*** Input ***
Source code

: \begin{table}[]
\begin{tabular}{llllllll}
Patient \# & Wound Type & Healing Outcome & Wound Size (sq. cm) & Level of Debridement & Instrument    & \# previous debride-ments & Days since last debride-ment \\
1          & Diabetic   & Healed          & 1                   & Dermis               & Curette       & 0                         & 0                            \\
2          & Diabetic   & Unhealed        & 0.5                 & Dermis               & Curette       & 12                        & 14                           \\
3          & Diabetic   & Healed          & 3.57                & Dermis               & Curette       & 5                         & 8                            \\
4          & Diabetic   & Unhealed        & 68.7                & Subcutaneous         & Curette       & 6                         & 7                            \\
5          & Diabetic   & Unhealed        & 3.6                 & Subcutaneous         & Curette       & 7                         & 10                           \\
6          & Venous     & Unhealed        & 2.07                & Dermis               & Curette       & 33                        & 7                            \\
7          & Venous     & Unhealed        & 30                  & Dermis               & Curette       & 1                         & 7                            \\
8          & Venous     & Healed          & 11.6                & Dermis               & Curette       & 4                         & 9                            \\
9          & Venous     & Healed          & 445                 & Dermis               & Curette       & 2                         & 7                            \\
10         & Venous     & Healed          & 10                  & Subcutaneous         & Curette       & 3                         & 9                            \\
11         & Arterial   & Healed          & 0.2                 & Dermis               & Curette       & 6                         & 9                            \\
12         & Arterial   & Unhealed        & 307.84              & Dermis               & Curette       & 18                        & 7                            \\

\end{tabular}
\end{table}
*** End of Input ***
What you need to do >>
Extract every record and return it verbatim.

Result of the exercise >>
Source code

: \begin{table}[]
\begin{tabular}{llllllll}
Patient \# & Wound Type & Healing Outcome & Wound Size (sq. cm) & Level of Debridement & Instrument    & \# previous debride-ments & Days since last debride-ment \\
1          & Diabetic   & Healed          & 1                   & Dermis               & Curette       & 0                         & 0                            \\
2          & Diabetic   & Unhealed        & 0.5                 & Dermis               & Curette       & 12                        & 14                           \\
3          & Diabetic   & Healed          & 3.57                & Dermis               & Curette       & 5                         & 8                            \\
4          & Diabetic   & Unhealed        & 68.7                & Subcutaneous         & Curette       & 6                         & 7                            \\
5          & Diabetic   & Unhealed        & 3.6                 & Subcutaneous         & Curette       & 7                         & 10                           \\
6          & Venous     & Unhealed        & 2.07                & Dermis               & Curette       & 33                        & 7                            \\
7          & Venous     & Unhealed        & 30                  & Dermis               & Curette       & 1                         & 7                            \\
8          & Venous     & Healed          & 11.6                & Dermis               & Curette       & 4                         & 9                            \\
9          & Venous     & Healed          & 445                 & Dermis               & Curette       & 2                         & 7                            \\
10         & Venous     & Healed          & 10                  & Subcutaneous         & Curette       & 3                         & 9                            \\
11         & Arterial   & Healed          & 0.2                 & Dermis               & Curette       & 6                         & 9                            \\
12         & Arterial   & Unhealed        & 307.84              & Dermis               & Curette       & 18                        & 7                            \\

\end{tabular}
\end{table}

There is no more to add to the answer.